Praying in the Aorist

I’ve watched it many times from my corner in the cathedral downtown:

An old lady will hobble into the church, rowing the marble tile with her cane to pull herself to the front. When she gets to the end of the center isle, she will bow at the altar as much as the cane allows, and then pull herself back up and continue to the tea candles in front of my favorite crucifix. She’ll rest her purse on the railing and fish out some change that echoes like slow metallic thunder as she empties each coin individually into the slot. Then she will pull out a candle from the box, light it with another candle already lit before the crucifix, and place it in its own candle stand. Finished with the task, she will hobble away with another belabored bow toward the altar, and exit the cathedral without further errands.

Other times it is not an old woman. It is a middle-aged man, walking briskly as if his lunch break is almost over. His kneel will take him down to his knees and keep him there a little longer, and his change will echo in the cathedral more quickly, like a deep applause. He will likewise light his candle, or maybe two or three, and exit the cathedral with another low kneel before the altar.

In any case, whatever the stature of the supplicant, I realize that their prayers for the unspoken requests that bring them to the cathedral are different from my typical prayers. At my most prayerful, I plead with God in tears and walk away wishing he was better at listening to me. At my least, I shoot up a thought in passing to the effect of, “Hey God, you should do that sometime.”

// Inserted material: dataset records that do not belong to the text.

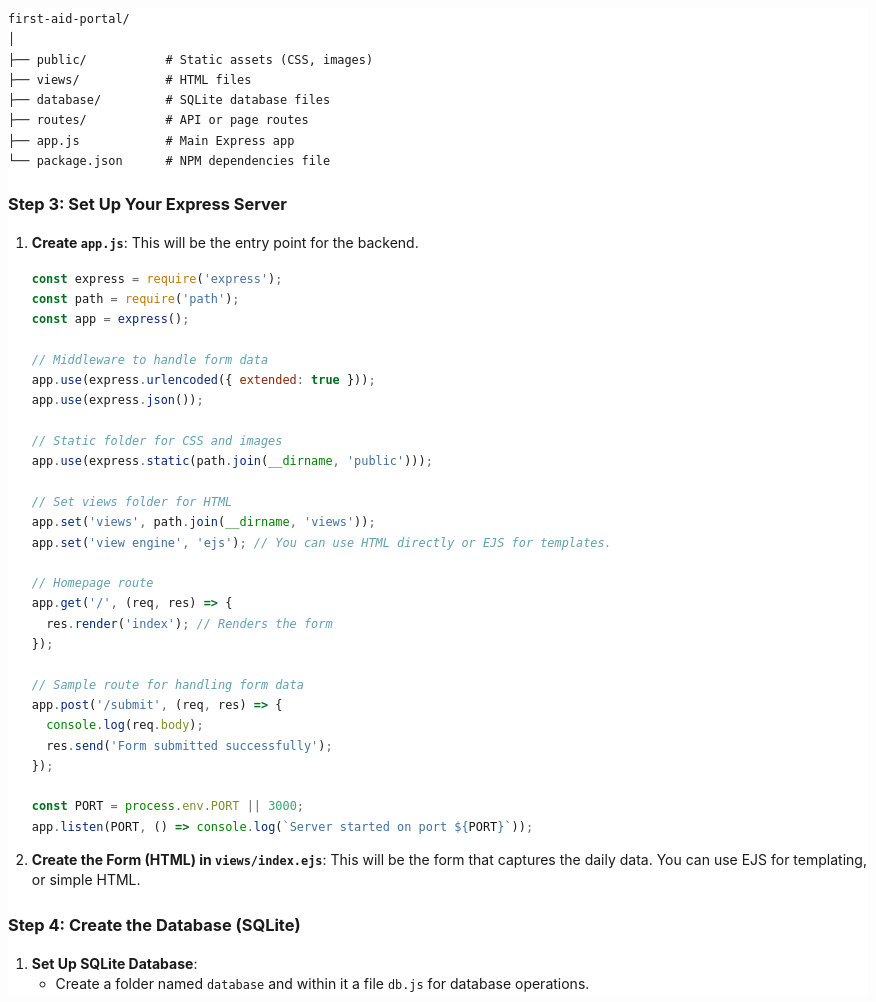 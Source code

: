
 ```
first-aid-portal/
│
├── public/           # Static assets (CSS, images)
├── views/            # HTML files
├── database/         # SQLite database files
├── routes/           # API or page routes
├── app.js            # Main Express app
└── package.json      # NPM dependencies file
```

### **Step 3: Set Up Your Express Server**

1. **Create `app.js`**:
   This will be the entry point for the backend.

   ```js
   const express = require('express');
   const path = require('path');
   const app = express();

   // Middleware to handle form data
   app.use(express.urlencoded({ extended: true }));
   app.use(express.json());

   // Static folder for CSS and images
   app.use(express.static(path.join(__dirname, 'public')));

   // Set views folder for HTML
   app.set('views', path.join(__dirname, 'views'));
   app.set('view engine', 'ejs'); // You can use HTML directly or EJS for templates.

   // Homepage route
   app.get('/', (req, res) => {
     res.render('index'); // Renders the form
   });

   // Sample route for handling form data
   app.post('/submit', (req, res) => {
     console.log(req.body);
     res.send('Form submitted successfully');
   });

   const PORT = process.env.PORT || 3000;
   app.listen(PORT, () => console.log(`Server started on port ${PORT}`));
   ```

2. **Create the Form (HTML) in `views/index.ejs`**:
   This will be the form that captures the daily data. You can use EJS for templating, or simple HTML.


### **Step 4: Create the Database (SQLite)**

1. **Set Up SQLite Database**:
   - Create a folder named `database` and within it a file `db.js` for database operations.
   
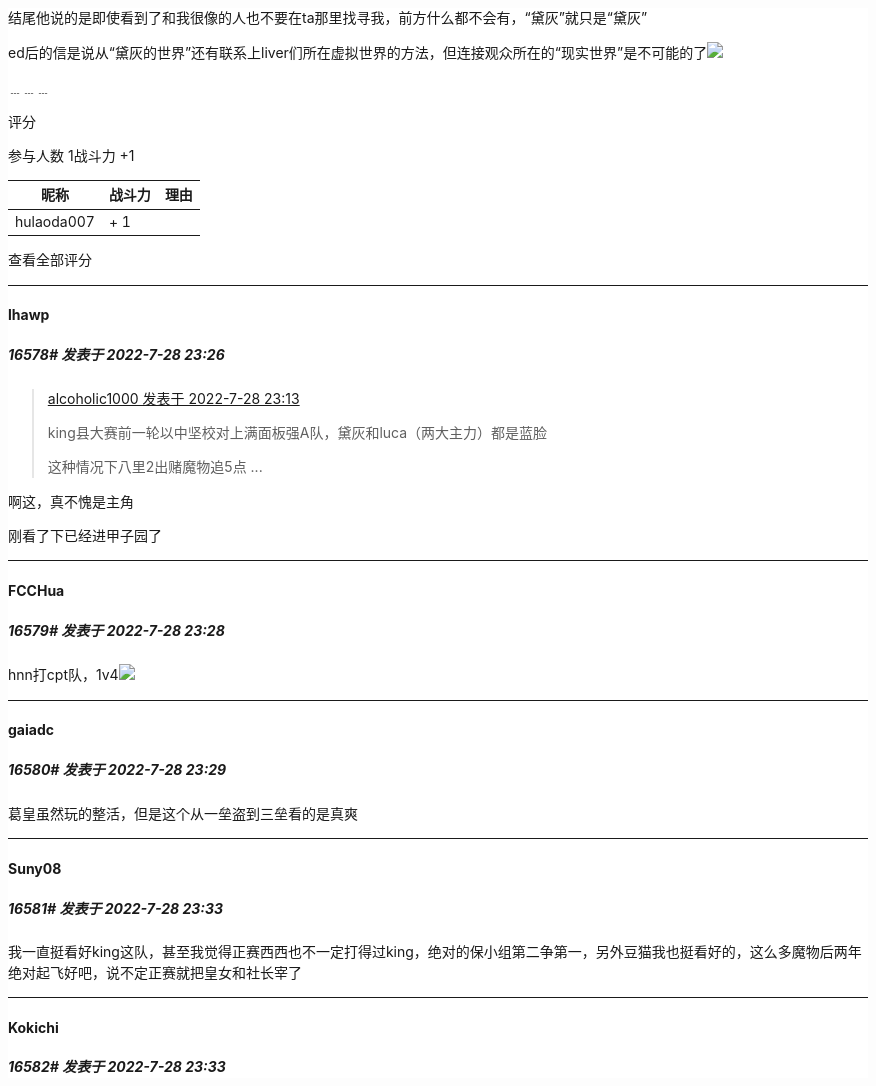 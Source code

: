 结尾他说的是即使看到了和我很像的人也不要在ta那里找寻我，前方什么都不会有，“黛灰”就只是“黛灰”

ed后的信是说从“黛灰的世界”还有联系上liver们所在虚拟世界的方法，但连接观众所在的“现实世界”是不可能的了<img src="https://static.saraba1st.com/image/smiley/face2017/139.png" referrerpolicy="no-referrer">

﹍﹍﹍

评分

 参与人数 1战斗力 +1

|昵称|战斗力|理由|
|----|---|---|
| hulaoda007| + 1||

查看全部评分

*****

####  lhawp  
##### 16578#       发表于 2022-7-28 23:26

<blockquote><a href="httphttps://bbs.saraba1st.com/2b/forum.php?mod=redirect&amp;goto=findpost&amp;pid=56844526&amp;ptid=1972669" target="_blank">alcoholic1000 发表于 2022-7-28 23:13</a>

king县大赛前一轮以中坚校对上满面板强A队，黛灰和luca（两大主力）都是蓝脸

这种情况下八里2出赌魔物追5点 ...</blockquote>
啊这，真不愧是主角

刚看了下已经进甲子园了

*****

####  FCCHua  
##### 16579#       发表于 2022-7-28 23:28

hnn打cpt队，1v4<img src="https://static.saraba1st.com/image/smiley/face2017/105.png" referrerpolicy="no-referrer">

*****

####  gaiadc  
##### 16580#       发表于 2022-7-28 23:29

葛皇虽然玩的整活，但是这个从一垒盗到三垒看的是真爽



*****

####  Suny08  
##### 16581#       发表于 2022-7-28 23:33

我一直挺看好king这队，甚至我觉得正赛西西也不一定打得过king，绝对的保小组第二争第一，另外豆猫我也挺看好的，这么多魔物后两年绝对起飞好吧，说不定正赛就把皇女和社长宰了

*****

####  Kokichi  
##### 16582#       发表于 2022-7-28 23:33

The supplicants at the cathedral, on the other hand, for the most part do not linger and weep. Nevertheless they have come, perhaps on their lunch breaks or on their way to the grocery store, perhaps even for a special trip. They make their prayers tangibly definitive, and they make their prayers generally brief.

As another esoteric analogy as I prepare for my last Greek exam, they seem to pray in the aorist imperative. Greek has two different tenses for commands: there is the present imperative which is used for ongoing actions that don’t have a fixed end-point (“Study English literature”), and the aorist imperative which is used for one-time actions or actions that have fixed end-points (“Clean your room”).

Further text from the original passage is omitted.